People are taking an interest in becoming more educated and buying meat directly from wholesalers, Sheffler said, which makes him confident in maintaining the trend.

“I foresee it staying this way,” he said. “We take a lot of new customers who have never done this before. I’ve noticed a lot of that in the last few months, and they love the experience. We try to make it as easy as possible because I know it can be intimidating if you don’t know what you’re doing.”

Peabody Sausage House isn’t alone in seeing more demand.

Burdick Meat Market, which is booked for six months, has customers traveling from as far as Dodge City, owner Dan Hageberg said.

“It’s kind of nice to have the business,” he said. “It’s just strange to have all these people who all of a sudden decided they had to have meat because they changed from what they used to do.”

People are willing to travel 2½ hours or more because they are unable to get in at their local meat lockers, Hageberg said.

“They just keep going further out,” he said. “Everybody just keeps reaching out further until they find a place that can get them in.”

He estimates his business is processing a full cow more of beef per day than before COVID-19. Hageberg also is taking in more venison, which he says is partially because not all meat lockers process deer.

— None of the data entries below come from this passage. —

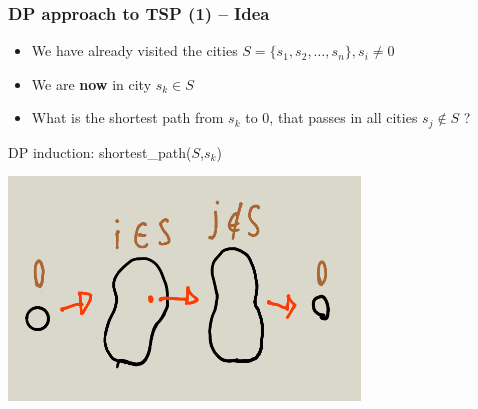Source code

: \begin{frame}
  \frametitle{DP approach to TSP (1) -- Idea}

  {\smaller
    \begin{block}{}
      \begin{itemize}
      \item We have already visited the cities $S = \{s_1,s_2,\ldots,s_n\}, s_i \neq 0$
      \item We are {\bf now} in city $s_k \in S$
      \item What is the shortest path from $s_k$ to $0$, that passes in all cities $s_j \notin S$ ?
      \end{itemize}

      DP induction: shortest\_path($S$,$s_k$)
    \end{block}
    \begin{center}
      \includegraphics[width=0.7\textwidth]{img/DP_TSP}
    \end{center}
  }
\end{frame}

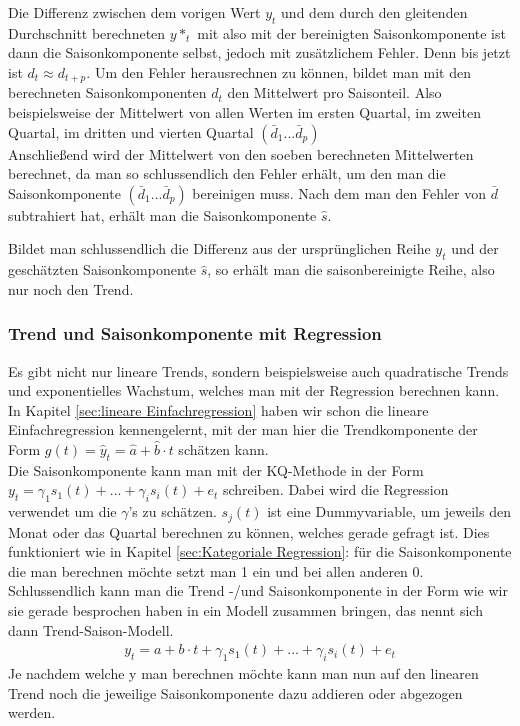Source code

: \documentclass[a4paper]{article}
\begin{document}
Die Differenz zwischen dem vorigen Wert $y_t$ und dem durch den gleitenden Durchschnitt berechneten $y*_t$ mit also mit der bereinigten Saisonkomponente ist dann die Saisonkomponente selbst, jedoch mit zusätzlichem Fehler.
Denn bis jetzt ist $d_t\approx d_{t+p}$. 
Um den Fehler herausrechnen zu können, bildet man mit den berechneten Saisonkomponenten $d_t$ den Mittelwert pro Saisonteil. Also beispielsweise der Mittelwert von allen Werten im ersten Quartal, im zweiten Quartal, im dritten und vierten Quartal $(\bar{d}_1...\bar{d}_p)$ \\
Anschließend wird der Mittelwert von den soeben berechneten Mittelwerten berechnet, da man so schlussendlich den Fehler erhält, um den man die Saisonkomponente $(\bar{d}_1...\bar{d}_p)$ bereinigen muss. Nach dem man den Fehler von $\bar{d}$ subtrahiert hat, erhält man die Saisonkomponente $\hat{s}$.

Bildet man schlussendlich die Differenz aus der ursprünglichen Reihe $y_t$ und der geschätzten Saisonkomponente $\hat{s}$, so erhält man die saisonbereinigte Reihe, also nur noch den Trend.

\subsubsection{Trend und Saisonkomponente mit Regression}
Es gibt nicht nur lineare Trends, sondern beispielsweise auch quadratische Trends und exponentielles Wachstum, welches man mit der Regression berechnen kann.
In Kapitel \ref{sec:lineare Einfachregression} haben wir schon die lineare Einfachregression kennengelernt, mit der man hier die Trendkomponente der Form $g(t)=\hat{y}_t=\hat{a}+\hat{b}\cdot t$ schätzen kann.\\

\noindent Die Saisonkomponente kann man mit der KQ-Methode in der Form $y_t=\gamma_1s_1(t)+...+\gamma_{i}s_{i}(t)+e_t$ schreiben. Dabei wird die Regression verwendet um die $\gamma$'s zu schätzen. $s_j(t)$ ist eine Dummyvariable, um jeweils den Monat oder das Quartal berechnen zu können, welches gerade gefragt ist. Dies funktioniert wie in Kapitel \ref{sec:Kategoriale Regression}: für die Saisonkomponente die man berechnen möchte setzt man 1 ein und bei allen anderen 0.\\

\noindent Schlussendlich kann man die Trend -/und Saisonkomponente in der Form wie wir sie gerade besprochen haben in ein Modell zusammen bringen, das nennt sich dann Trend-Saison-Modell. 
\begin{align*}
    y_t=a+b\cdot t+\gamma_1s_1(t)+...+\gamma_{i}s_{i}(t)+e_t
\end{align*}
Je nachdem welche y man berechnen möchte kann man nun auf den linearen Trend noch die jeweilige Saisonkomponente dazu addieren oder abgezogen werden.
\end{document}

Peabody Sausage House had to adapt to handle its increased production, Sheffler said. That included updating much of its equipment.

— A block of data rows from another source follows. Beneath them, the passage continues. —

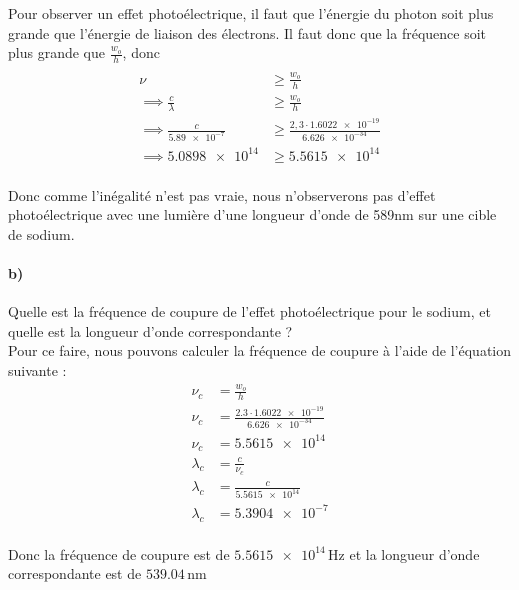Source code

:\documentclass[11pt, letterpaper]{article}
\begin{document}
Pour observer un effet photoélectrique, il faut que l'énergie du photon soit
plus grande que l'énergie de liaison des électrons. Il faut donc que la
fréquence soit plus grande que $\frac{w_o}{h}$, donc
\begin{align*}
    \\ \nu & \ge \frac{w_o}{h}
    \\\implies 
    \frac{c}{\lambda} & \ge \frac{w_o}{h}
    \\\implies 
    \frac{c}{\num{5.89e-7}} & \ge \frac{2,3 \cdot \num{1.6022e-19}}{\num{6.626e-34}}
    \\\implies \num{5.0898e14}&\ge \num{5.5615e14}\\
\end{align*}

\begin{tcolorbox}
    Donc comme l'inégalité n'est pas vraie, nous n'observerons pas d'effet photoélectrique avec une lumière d'une longueur d'onde de 589nm sur une cible de sodium.
\end{tcolorbox}
\vspace{0.2cm}



\paragraph*{b)}
Quelle est la fréquence de coupure de l’effet photoélectrique pour le sodium, et quelle est
la longueur d’onde correspondante ? \\

Pour ce faire, nous pouvons calculer la fréquence de coupure à l'aide de
l'équation suivante :\\
\begin{align*}
    \nu_c & = \frac{w_o}{h}
    \\   \nu_c & =\frac{2.3 \cdot \num{1.6022e-19}}{\num{6.626e-34}}
    \\  \nu_c & = \num{5.5615e14}
    \\ \lambda_c & = \frac{c}{\nu_c}
    \\ \lambda_c & = \frac{c}{\num{5.5615e14}} 
    \\ \lambda_c &= \num{5.3904e-7} \\
\end{align*}

\begin{tcolorbox}[tommy]
    Donc la fréquence de coupure est de $\num{5.5615e14}\,$Hz et la longueur d'onde correspondante est de $539.04\,$nm 
\end{tcolorbox}
\end{document}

“How can we use modern technology to get this thing running smoother?” he said. “We’ve implemented a lot of new technology and new ways to do things. I’m always looking at the new best thing; I want this thing to run more efficiently.”

Having more work also meant more than doubling staff. Peabody Sausage House went from having two employees when Sheffler and Callahan took over, to employing seven people.

“I’d like to add more eventually,” Sheffler said. “We have a lot of big plans for the future. It’s just that you can’t eat an elephant in one bite, you have to keep nibbling at it.”

The biggest limit for Hageberg is how much space he has available.

“I have about all the people right now that I can keep busy,” he said. “That’s where it all comes down to.”